The following day the remnants of the Household Battalion had been paraded for the customary post battle roll call, were it had been found that the unit had suffered over two hundred and thirty casualties in the attack, most of which had been caused by the enemy’s intense enemy machine gun fire. Amongst the dead had been a twenty years old former Scarborough tram conductor; 187 Lance Corporal John Stanley Morrison.

Born in Scarborough on the 8TH of August 1896 at No.22 Britannia Street, John had been the only son of Rachel Alice, and John Herbert Morrison, a Joiner/Carpenter by trade [Rachel A. Jackson and John H. Morrison had been married at St Mary’s Parish Church on the 22ND of December 1894]. Initially educated at the Central Board School in Scarborough’s Trafalgar Street West [the site in 2004 is occupied by Genevieve Court], at the age of twelve John had won a scholarship to the town’s Municipal School the equivalent of today’s comprehensive school, which had been situated in Westwood, and is now part of the Campus of Yorkshire Coast College.
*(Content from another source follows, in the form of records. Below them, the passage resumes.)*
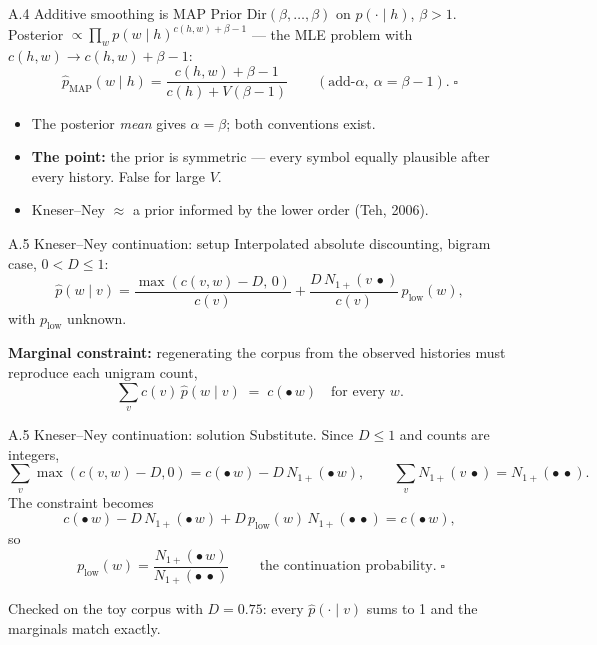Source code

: \documentclass[11pt,aspectratio=169]{beamer}
\newcommand{\dest}[1]{\textcolor{structure}{\textbf{#1}}}
\begin{document}
\begin{frame}{A.4 Additive smoothing is MAP}
  Prior $\mathrm{Dir}(\beta,\dots,\beta)$ on $p(\cdot\mid h)$, $\beta>1$.
  Posterior $\propto\prod_w p(w\mid h)^{c(h,w)+\beta-1}$ --- the MLE problem with
  $c(h,w)\to c(h,w)+\beta-1$:
  \[
    \hat p_{\text{MAP}}(w\mid h) = \frac{c(h,w) + \beta - 1}{c(h) + V(\beta - 1)}
    \qquad(\text{add-}\alpha,\ \alpha = \beta-1).\;\square
  \]

  \vspace{0.8em}
  \begin{itemize}
    \item The posterior \emph{mean} gives $\alpha = \beta$; both conventions exist.
    \item \dest{The point:} the prior is symmetric --- every symbol equally plausible after
          every history. False for large $V$.
    \item Kneser--Ney $\approx$ a prior informed by the lower order (Teh, 2006).
  \end{itemize}
\end{frame}

\begin{frame}{A.5 Kneser--Ney continuation: setup}
  Interpolated absolute discounting, bigram case, $0<D\le 1$:
  \[
    \hat p(w\mid v) = \frac{\max(c(v,w)-D,\,0)}{c(v)} + \frac{D\,N_{1+}(v\,\bullet)}{c(v)}\,p_{\text{low}}(w),
  \]
  with $p_{\text{low}}$ unknown.

  \vspace{1em}
  \textbf{Marginal constraint:} regenerating the corpus from the observed histories must
  reproduce each unigram count,
  \[
    \sum_v c(v)\,\hat p(w\mid v) \;=\; c(\bullet\,w) \quad\text{for every } w .
  \]
\end{frame}

\begin{frame}{A.5 Kneser--Ney continuation: solution}
  Substitute. Since $D\le 1$ and counts are integers,
  \[
    \sum_v\max(c(v,w)-D,0) = c(\bullet\,w) - D\,N_{1+}(\bullet\,w),
    \qquad
    \sum_v N_{1+}(v\,\bullet) = N_{1+}(\bullet\,\bullet).
  \]
  The constraint becomes
  \[
    c(\bullet\,w) - D\,N_{1+}(\bullet\,w) + D\,p_{\text{low}}(w)\,N_{1+}(\bullet\,\bullet) = c(\bullet\,w),
  \]
  so
  \[
    \boxed{\,p_{\text{low}}(w) = \frac{N_{1+}(\bullet\,w)}{N_{1+}(\bullet\,\bullet)}\,}
    \qquad\text{the continuation probability.}\;\square
  \]

  \vspace{0.4em}
  Checked on the toy corpus with $D = 0.75$: every $\hat p(\cdot\mid v)$ sums to 1 and the
  marginals match exactly.
\end{frame}
\end{document}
John had remained at the ‘Muni’ until 1908, when he had left the institution to become an errand boy in the Scalby Road depot of the Scarborough Tram Company. [5]

As the clouds of war had begun to waft across Europe in the summer of 1914, the eighteen years old Morrison had been living with his parents at No.6 Marlborough Street. Britain had eventually declared war on the Germans at 11pm on the fourth of August and by the end of September over 300,000 men between the ages of nineteen and thirty had responded to the Secretary of State for War, Lord Kitchener, plea for a hundred thousand recruits for Britain’s ‘New Armies’. Morrison had responded to the call on the twelfth of October [a photograph of Private Morrison had appeared in the ‘Scarborough Pictorial’ of December 2ND 1914] by enlisting for three years, or the duration of the war, at Scarborough’s Recruiting Office in St Nicholas Street, into the Royal Horse Guards [‘The Blues’]. At the time that he had accepted the King’s Shilling, Morrison had stood at five feet ten inches, had had a ‘healthy’ complexion, dark brown hair, and grey eyes, and had possessed ‘no visible impediments’.
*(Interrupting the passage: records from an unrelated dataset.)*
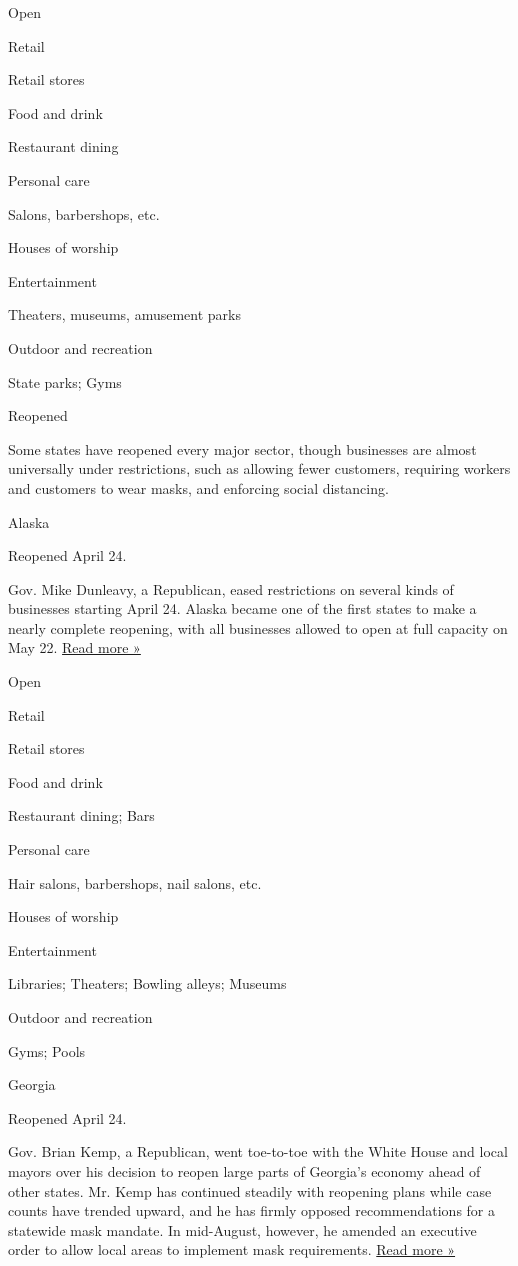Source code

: Open

Retail

Retail stores

Food and drink

Restaurant dining

Personal care

Salons, barbershops, etc.

Houses of worship

Entertainment

Theaters, museums, amusement parks

Outdoor and recreation

State parks; Gyms

Reopened

Some states have reopened every major sector, though businesses are
almost universally under restrictions, such as allowing fewer customers,
requiring workers and customers to wear masks, and enforcing social
distancing.

Alaska

Reopened April 24.

Gov. Mike Dunleavy, a Republican, eased restrictions on several kinds of
businesses starting April 24. Alaska became one of the first states to
make a nearly complete reopening, with all businesses allowed to open at
full capacity on May 22.
\href{https://www.cnn.com/2020/05/21/us/alaska-reopening-friday/index.html}{Read
more »}

Open

Retail

Retail stores

Food and drink

Restaurant dining; Bars

Personal care

Hair salons, barbershops, nail salons, etc.

Houses of worship

Entertainment

Libraries; Theaters; Bowling alleys; Museums

Outdoor and recreation

Gyms; Pools

Georgia

Reopened April 24.

Gov. Brian Kemp, a Republican, went toe-to-toe with the White House and
local mayors over his decision to reopen large parts of Georgia's
economy ahead of other states. Mr. Kemp has continued steadily with
reopening plans while case counts have trended upward, and he has firmly
opposed recommendations for a statewide mask mandate. In mid-August,
however, he amended an executive order to allow local areas to implement
mask requirements.
\href{https://www.ajc.com/politics/politics-blog/kemps-latest-order-allows-local-mask-mandates-for-the-first-time/GJRZ2AXEB5GEPN2TX6BPJGEC24/}{Read
more »}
Following his enlistment, Morrison had been sent to Combermere Barracks, the Household Cavalry’s Depot at Windsor, in the Royal County of Berkshire. Whilst there he had been issued with a uniform, and all the paraphernalia that went with soldiering in one of Britain’s most prestigious cavalry regiments, in addition, he had been issued with the Regimental Number 1835, and eventually, and most importantly for a cavalryman, a horse. Whilst at Windsor Morrison’s day had begun at six in the morning and had ended at six at night, in between his time had been spent in a seemingly endless round of foot drill, gymnastics, cleaning stables, and riding drill, without any appreciable breaks for rest. In addition, he had endured countless hours of bellowing and chivvying from fearsome moustachioed instructors in the depots notorious Riding School, where he began acquiring the equestrian skills required of a Household Cavalryman. For a good number of weeks he had learned to ride without a saddle, even longer without stirrups. The chief aim of the instructors had seemingly not been to give the recruit confidence, rather as many falls as possible.

Being in the Household Cavalry had, nonetheless, had its benefits. Paid the princely sum of one shilling and ninepence a day, this had been twopence more than a ‘donkey walloper’ [private] in the Cavalry of the Line, and ninepence better off than a shilling a day private in the infantry [a private in the Foot Guards had been paid one shilling and two pence a day].

After six months of gruelling training Morrison had been deemed fit enough to join one of His Majesty’s Squadrons of Royal Horse Guards and had duly been posted to Knightsbridge Barracks in London, where he had undergone further training whilst waiting for a draft to the regiment, which had been serving with the 8TH Cavalry Brigade, of the 3RD Cavalry Division in Northern France.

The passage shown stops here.